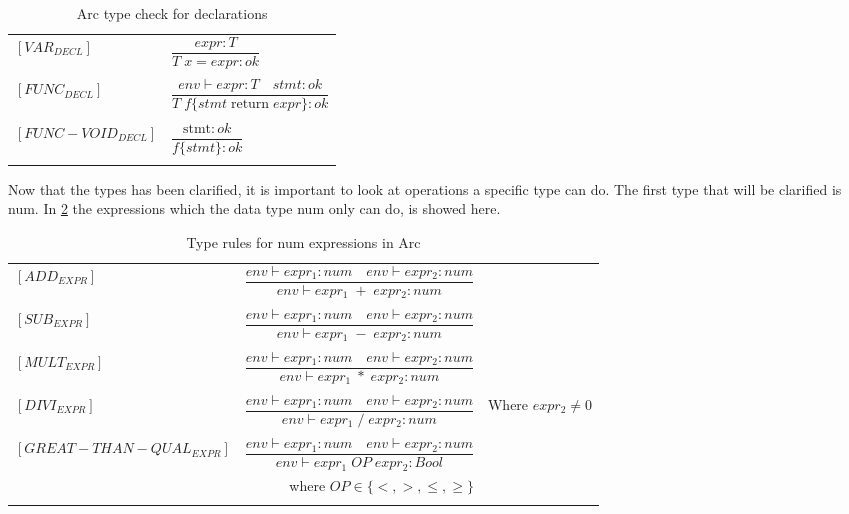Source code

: \begin{table}[htb!]
    \centering
    \begin{tabular}{ll}
        $[VAR_{DECL}] $       & $\dfrac
            {expr : T}
            {T \;x = expr : ok}$
        \\
        \\
        $[FUNC_{DECL}] $      & $\dfrac
            {env \vdash expr : T \quad stmt : ok}
            {T \;f \{stmt \;\text{return} \; expr\}  : ok}$
        \\
        \\
        $[FUNC-VOID_{DECL}] $ & $\dfrac
            {\text{stmt} : ok}
            {f\{stmt\}  : ok}$
        \\
        \\
    \end{tabular}
    \caption{Arc type check for declarations}
    \label{tab:DeclTypeCheck}
\end{table}

Now that the types has been clarified, it is important to look at operations a specific type can do.
The first type that will be clarified is num.
In \ref{tab:num-rules} the expressions which the data type num only can do, is showed here.

\begin{table}[htb!]
    \centering
    \begin{tabular}{lr>{\raggedright\arraybackslash}p{6cm}}
        $[ADD_{EXPR}] $                         & $\dfrac
            {env\vdash expr_1: num \quad env\vdash expr_2: num}
            {env\vdash expr_1 \;+\;expr_2: num}$
        \\
        \\
        $[SUB_{EXPR}] $                         & $\dfrac
            {env\vdash expr_1: num \quad env\vdash expr_2: num}
            {env\vdash expr_1 \;-\;expr_2: num}$
        \\
        \\
        $[MULT_{EXPR}] $                        & $\dfrac
            {env\vdash expr_1: num \quad env\vdash expr_2: num}
            {env\vdash expr_1 \;*\;expr_2: num}$
        \\
        \\
        $[DIVI_{EXPR}] $                        & $\dfrac
            {env\vdash expr_1: num \quad env\vdash expr_2: num}
        {env\vdash expr_1 \; / \; expr_2: num}$ & Where $expr_2 \neq 0$
        \\
        \\
        $[GREAT-THAN-QUAL_{EXPR}] $             & $\dfrac
            {env\vdash expr_1: num \quad env\vdash expr_2: num}
            {env\vdash expr_1 \; OP \; expr_2: Bool}$                   \\ & where $OP \in \{<, >, \leq, \geq\}$

        \\
        \\
    \end{tabular}
    \caption{Type rules for num expressions in Arc}
    \label{tab:num-rules}
\end{table}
◆ ◆ ◆ ◆ ◆ ◆ ◆
Task to complete:
Go line by line through the records above and copy each one containing "that".

Task answer:
Now that the types has been clarified, it is important to look at operations a specific type can do.
The first type that will be clarified is num.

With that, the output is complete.